62 years ago, in 1963, 35-year-old Osamu Tezuka flew to the USA to present his hit TV series Tetsuwan Atom to the NBC network. According to Tezuka Production’s history, a preview was screened in New York on 10 March, a contract signed in May, and the series began airing as Astro Boy on 7 September.
One of my favourite authorities on anime and Japan, Matt Alt, described the Tezuka/NBC deal on LinkedIn as “the moment anime went global.” Matt is an insightful commentator on anime and you should check out his work, especially the Pure Tokyoscope podcast which he hosts with Patrick Macias – but I disagree with him on this. This was undoubtedly a key moment for anime. Astro Boy was subsequently broadcast in other countries over the next twenty years, and opened the door for other shows. But in 1963 it was a foot in the door,; it took almost sixty years to become a global flow.
Anime’s journey to going global began in 1963 – but it’s only just begun to reach its full potential.
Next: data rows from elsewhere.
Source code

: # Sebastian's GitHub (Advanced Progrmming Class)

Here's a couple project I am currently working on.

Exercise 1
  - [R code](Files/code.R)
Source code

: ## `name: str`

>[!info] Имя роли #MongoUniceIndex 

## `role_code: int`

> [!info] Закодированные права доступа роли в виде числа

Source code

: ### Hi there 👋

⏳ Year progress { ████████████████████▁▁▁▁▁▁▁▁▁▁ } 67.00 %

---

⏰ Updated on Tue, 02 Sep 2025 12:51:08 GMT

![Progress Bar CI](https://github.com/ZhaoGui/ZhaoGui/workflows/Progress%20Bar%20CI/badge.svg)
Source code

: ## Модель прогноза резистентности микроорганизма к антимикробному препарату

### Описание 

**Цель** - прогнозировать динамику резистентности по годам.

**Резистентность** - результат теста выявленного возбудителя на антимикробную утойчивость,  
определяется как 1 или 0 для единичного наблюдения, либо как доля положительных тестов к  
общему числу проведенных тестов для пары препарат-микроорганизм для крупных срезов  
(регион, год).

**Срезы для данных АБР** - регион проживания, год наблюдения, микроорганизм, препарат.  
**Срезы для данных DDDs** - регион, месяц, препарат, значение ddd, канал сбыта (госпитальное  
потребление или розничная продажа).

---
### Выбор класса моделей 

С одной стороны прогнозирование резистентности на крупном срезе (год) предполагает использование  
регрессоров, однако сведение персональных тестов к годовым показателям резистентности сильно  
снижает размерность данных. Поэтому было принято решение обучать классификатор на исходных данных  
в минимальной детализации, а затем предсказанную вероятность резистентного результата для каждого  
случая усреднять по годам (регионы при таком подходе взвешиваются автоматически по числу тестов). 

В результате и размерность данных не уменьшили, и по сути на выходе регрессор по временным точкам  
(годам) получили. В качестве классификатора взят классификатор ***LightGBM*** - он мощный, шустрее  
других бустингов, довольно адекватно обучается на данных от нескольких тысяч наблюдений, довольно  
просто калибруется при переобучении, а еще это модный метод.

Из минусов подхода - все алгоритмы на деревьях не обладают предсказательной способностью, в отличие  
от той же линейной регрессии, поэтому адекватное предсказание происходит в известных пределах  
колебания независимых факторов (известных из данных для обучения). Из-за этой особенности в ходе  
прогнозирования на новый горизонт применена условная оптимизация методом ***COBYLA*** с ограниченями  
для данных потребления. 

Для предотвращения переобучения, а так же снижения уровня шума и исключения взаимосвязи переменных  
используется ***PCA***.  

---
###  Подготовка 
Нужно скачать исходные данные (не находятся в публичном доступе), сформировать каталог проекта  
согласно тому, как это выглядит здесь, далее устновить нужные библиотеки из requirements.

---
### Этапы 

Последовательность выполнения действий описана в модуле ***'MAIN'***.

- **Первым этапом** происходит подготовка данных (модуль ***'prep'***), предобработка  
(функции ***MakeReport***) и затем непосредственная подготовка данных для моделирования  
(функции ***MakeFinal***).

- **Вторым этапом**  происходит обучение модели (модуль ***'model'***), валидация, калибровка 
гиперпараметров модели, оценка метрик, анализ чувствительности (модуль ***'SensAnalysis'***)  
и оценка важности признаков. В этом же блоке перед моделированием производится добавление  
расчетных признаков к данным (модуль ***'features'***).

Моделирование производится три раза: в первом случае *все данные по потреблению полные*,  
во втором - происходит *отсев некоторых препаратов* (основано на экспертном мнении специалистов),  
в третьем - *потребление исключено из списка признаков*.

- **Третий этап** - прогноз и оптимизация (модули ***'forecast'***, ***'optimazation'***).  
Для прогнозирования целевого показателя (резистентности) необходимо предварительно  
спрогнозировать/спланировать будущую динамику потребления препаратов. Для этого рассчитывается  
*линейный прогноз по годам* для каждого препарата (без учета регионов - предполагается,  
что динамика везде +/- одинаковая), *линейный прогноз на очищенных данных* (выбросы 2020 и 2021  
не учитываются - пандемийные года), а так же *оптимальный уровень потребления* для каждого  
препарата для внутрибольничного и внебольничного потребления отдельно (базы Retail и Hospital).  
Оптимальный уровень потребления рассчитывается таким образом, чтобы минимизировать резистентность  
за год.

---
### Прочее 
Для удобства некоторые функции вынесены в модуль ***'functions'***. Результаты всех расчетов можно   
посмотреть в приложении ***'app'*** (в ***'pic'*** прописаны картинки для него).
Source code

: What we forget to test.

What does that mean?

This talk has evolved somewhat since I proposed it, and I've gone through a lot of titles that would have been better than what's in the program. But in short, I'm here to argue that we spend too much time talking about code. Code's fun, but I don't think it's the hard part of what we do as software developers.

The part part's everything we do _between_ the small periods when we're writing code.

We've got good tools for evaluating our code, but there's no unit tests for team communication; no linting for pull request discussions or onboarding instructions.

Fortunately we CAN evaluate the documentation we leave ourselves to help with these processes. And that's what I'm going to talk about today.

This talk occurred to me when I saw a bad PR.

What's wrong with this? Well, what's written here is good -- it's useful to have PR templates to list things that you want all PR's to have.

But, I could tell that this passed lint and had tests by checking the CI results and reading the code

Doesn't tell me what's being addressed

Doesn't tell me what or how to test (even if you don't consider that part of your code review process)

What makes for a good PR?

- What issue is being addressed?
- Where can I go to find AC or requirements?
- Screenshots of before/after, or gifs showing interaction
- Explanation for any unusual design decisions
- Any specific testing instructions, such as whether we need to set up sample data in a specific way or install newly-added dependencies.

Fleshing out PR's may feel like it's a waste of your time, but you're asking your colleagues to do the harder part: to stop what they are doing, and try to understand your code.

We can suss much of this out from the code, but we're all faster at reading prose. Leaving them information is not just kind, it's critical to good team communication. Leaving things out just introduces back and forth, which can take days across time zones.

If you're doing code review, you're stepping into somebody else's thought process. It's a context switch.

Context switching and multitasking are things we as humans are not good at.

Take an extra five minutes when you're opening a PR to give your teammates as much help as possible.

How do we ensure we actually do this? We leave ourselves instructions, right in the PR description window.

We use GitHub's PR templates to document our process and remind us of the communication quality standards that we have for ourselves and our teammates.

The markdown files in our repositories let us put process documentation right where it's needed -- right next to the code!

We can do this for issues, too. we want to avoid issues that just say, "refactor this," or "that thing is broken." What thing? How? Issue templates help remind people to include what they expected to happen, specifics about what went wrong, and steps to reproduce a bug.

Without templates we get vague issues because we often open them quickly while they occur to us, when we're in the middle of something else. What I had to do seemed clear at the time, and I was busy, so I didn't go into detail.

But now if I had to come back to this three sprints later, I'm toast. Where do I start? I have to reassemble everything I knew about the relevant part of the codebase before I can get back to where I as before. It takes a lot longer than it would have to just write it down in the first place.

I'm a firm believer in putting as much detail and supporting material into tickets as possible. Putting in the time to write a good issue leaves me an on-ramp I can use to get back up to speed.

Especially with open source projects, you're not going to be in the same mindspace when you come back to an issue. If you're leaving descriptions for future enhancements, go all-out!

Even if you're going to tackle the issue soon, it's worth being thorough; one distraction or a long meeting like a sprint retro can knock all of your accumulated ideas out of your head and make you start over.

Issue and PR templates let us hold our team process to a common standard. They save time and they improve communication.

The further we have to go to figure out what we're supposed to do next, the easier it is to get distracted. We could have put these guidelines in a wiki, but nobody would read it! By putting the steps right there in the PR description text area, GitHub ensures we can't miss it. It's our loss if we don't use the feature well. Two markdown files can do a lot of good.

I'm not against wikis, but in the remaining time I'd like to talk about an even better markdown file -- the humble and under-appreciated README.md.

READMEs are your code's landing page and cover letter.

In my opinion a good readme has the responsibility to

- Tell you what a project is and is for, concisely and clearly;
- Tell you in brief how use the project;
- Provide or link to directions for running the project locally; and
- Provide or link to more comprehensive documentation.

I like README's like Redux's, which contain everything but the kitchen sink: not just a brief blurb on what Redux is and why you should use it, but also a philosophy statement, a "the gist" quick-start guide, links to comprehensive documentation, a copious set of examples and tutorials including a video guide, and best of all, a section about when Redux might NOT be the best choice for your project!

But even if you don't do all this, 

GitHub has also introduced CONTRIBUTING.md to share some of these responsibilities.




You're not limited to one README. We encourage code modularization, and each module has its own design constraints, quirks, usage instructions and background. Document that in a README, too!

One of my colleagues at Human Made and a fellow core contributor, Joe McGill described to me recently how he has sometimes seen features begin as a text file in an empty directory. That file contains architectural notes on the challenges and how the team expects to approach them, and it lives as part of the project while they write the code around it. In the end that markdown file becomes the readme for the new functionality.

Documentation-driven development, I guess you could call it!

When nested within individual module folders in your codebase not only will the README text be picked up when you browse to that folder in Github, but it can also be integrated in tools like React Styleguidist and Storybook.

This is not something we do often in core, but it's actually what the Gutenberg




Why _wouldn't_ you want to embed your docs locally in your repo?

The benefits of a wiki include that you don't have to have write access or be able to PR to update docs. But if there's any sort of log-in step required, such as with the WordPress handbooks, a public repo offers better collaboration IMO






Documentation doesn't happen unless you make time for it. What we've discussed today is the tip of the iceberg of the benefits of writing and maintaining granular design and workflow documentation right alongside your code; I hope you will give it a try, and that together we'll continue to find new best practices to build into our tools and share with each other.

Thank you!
In 1963 Tezuka sold one show to one broadcast network in one nation – the nation that had colonised Japan during the Occupation and remains its most influential Western ally. Translation into English opened the door to other languages in a period when Japanese translation skills were scarce and expensive in many countries. But sales from English and European languages did exactly what anime’s first sale to America had done – they tracked the old colonisation routes back to the West. Children in many places, including parts of the Arab world and French North African territories, viewed anime without realising it was Japanese in origin.
The barrier to anime’s global spread was affordable, easy access. In the mid to late 2000s, availability of broadband and cheap smartphones finally enabled anime to go global – beyond the rich enclaves, all over the map. Technology made it so, with a two-fisted disruption of communications such as the world has never seen.
In April 2025 a report by Statista noted that “about two thirds of the world’s population is currently connected to the world wide web.” That number would be far lower without mobile connectivity, because the most fertile consumption and future production sites of all entertainment are in countries with vast young populations whose income and access to fixed Internet connections are limited. Many areas of Africa, India, Indonesia, China and other regions rely on economies of scale and mobile connectivity for their anime fix. Cheap broadband and celphones enable anime to be truly global.